Ça tourne toujours à Gémenos ! Sur ce site industriel, près de Marseille, qui a vu grandir dans les années 1990 et 2000 la pépite française Gemplus – devenue Gemalto puis rachetée par Thales -, les bobines aux airs de cinéma du siècle dernier continuent de dérouler un film métallisé et les puces qu’il enveloppe. Comme des millions d’autres chaque année, elles viennent d’être assemblées. Après découpe, chacune d’entre elles deviendra l’élément central d’une carte bancaire. Le système est rodé depuis des années.

Mais il ne faut pas se fier à ces bobines, devenues dans d’autres industries le symbole d’une époque révolue. Ici, cinquante ans après l’invention de la carte à puce par le Français Roland Moreno, et trente ans après sa première utilisation grand public pour les cartes prépayées des cabines téléphoniques, on travaille pour l’avenir, comme en témoignent les déambulations de ce robot cylindrique qui se promène d’un atelier à l’autre pour apporter aux techniciens fil d’or et autres matières premières.

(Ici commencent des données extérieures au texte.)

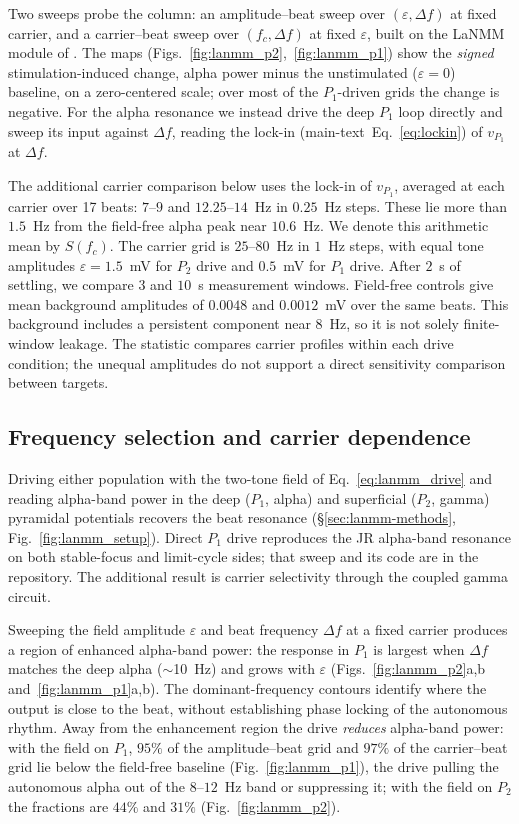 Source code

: Two sweeps probe the column: an amplitude--beat sweep over
$(\varepsilon,\Delta f)$ at fixed carrier, and a carrier--beat sweep
over $(f_c,\Delta f)$ at fixed $\varepsilon$, built on the LaNMM module of
\cite{ruffini2025cfc}. The maps
(Figs.~\ref{fig:lanmm_p2},~\ref{fig:lanmm_p1}) show the \emph{signed} stimulation-induced
change, alpha power minus the unstimulated ($\varepsilon=0$) baseline, on a zero-centered
scale; over most of the $P_1$-driven grids the change is negative. For the
alpha resonance we instead drive the deep $P_1$ loop directly and sweep its input against
$\Delta f$, reading the lock-in (\ifsupp main-text\fi\ Eq.~\eqref{eq:lockin}) of $v_{P_1}$ at $\Delta f$.

The additional carrier comparison below uses the lock-in
of $v_{P_1}$, averaged at each carrier over 17 beats: $7$--$9$ and
$12.25$--$14$~Hz in $0.25$~Hz steps. These lie more than $1.5$~Hz from the
field-free alpha peak near $10.6$~Hz. We denote this arithmetic mean by $S(f_c)$.
The carrier grid is $25$--$80$~Hz in $1$~Hz steps, with equal tone amplitudes
$\varepsilon=1.5$~mV for $P_2$ drive and $0.5$~mV for $P_1$ drive. After $2$~s
of settling, we compare $3$ and $10$~s measurement windows. Field-free controls
give mean background amplitudes of $0.0048$ and $0.0012$~mV over the same beats.
This background includes a persistent component near $8$~Hz, so it is not solely
finite-window leakage. The statistic compares carrier profiles within each drive
condition; the unequal amplitudes do not support a direct sensitivity comparison
between targets.

\subsection{Frequency selection and carrier dependence}\label{sec:lanmm-results}
Driving either population with the two-tone field of Eq.~\eqref{eq:lanmm_drive}
and reading alpha-band power in the deep ($P_1$, alpha) and superficial ($P_2$,
gamma) pyramidal potentials recovers the beat resonance
(\S\ref{sec:lanmm-methods}, Fig.~\ref{fig:lanmm_setup}). Direct $P_1$ drive reproduces the JR
alpha-band resonance on both stable-focus and limit-cycle sides; that sweep
and its code are in the repository. The additional result is carrier selectivity
through the coupled gamma circuit.

Sweeping the field amplitude $\varepsilon$ and beat frequency $\Delta f$ at a fixed
carrier produces a region of enhanced alpha-band power: the response in $P_1$ is largest
when $\Delta f$ matches the deep alpha ($\sim$10~Hz) and grows with $\varepsilon$
(Figs.~\ref{fig:lanmm_p2}a,b and~\ref{fig:lanmm_p1}a,b). The dominant-frequency
contours identify where the output is close to the beat, without establishing
phase locking of the autonomous rhythm. Away from the enhancement region the drive
\emph{reduces} alpha-band power: with the field on $P_1$, $95\%$ of the amplitude--beat
grid and $97\%$ of the carrier--beat grid lie below the field-free baseline
(Fig.~\ref{fig:lanmm_p1}), the drive pulling the autonomous alpha out of the $8$--$12$~Hz
band or suppressing it; with the field on $P_2$ the fractions are $44\%$ and $31\%$
(Fig.~\ref{fig:lanmm_p2}).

L’héritage de la carte à puce
Le même type de puces fait maintenant partie intégrante des dernières générations de cartes d’identité et de passeports plus difficilement falsifiables. Ultra-sécurisés, ces petits rectangles de silicium sont désormais programmés pour résister à la puissance d’un ordinateur quantique, les ordinateurs du futur qui pourraient mettre à mal les algorithmes traditionnels de chiffrement des données d’ici vingt ans.
« La carte à puce n’est pas morte », assure, depuis un laboratoire fourmillant de prototypes, Ali Zeamari, le responsable de l’innovation pour la branche Identité et Sécurité Numériques de Thales. Le groupe industriel spécialisé dans les systèmes critiques a racheté Gemalto en 2019 pour 4,8 milliards d’euros. Son pari est de voir la carte à puce se transformer tout en conservant son rôle fondamental d’authentification. Des opportunités existent, notamment dans le secteur de la cybersécurité. Thales s’y développe par ailleurs, avec le récent rachat de l’américain Imperva.
« Le savoir-faire hérité de la carte à puce nous permet de protéger des données et des systèmes, par exemple un smartphone, ou même un lieu en repérant les drones non autorisés à le survoler », explique Philippe Vallée, l’ancien patron de Gemalto. Il dirige désormais l’activité pour Thales.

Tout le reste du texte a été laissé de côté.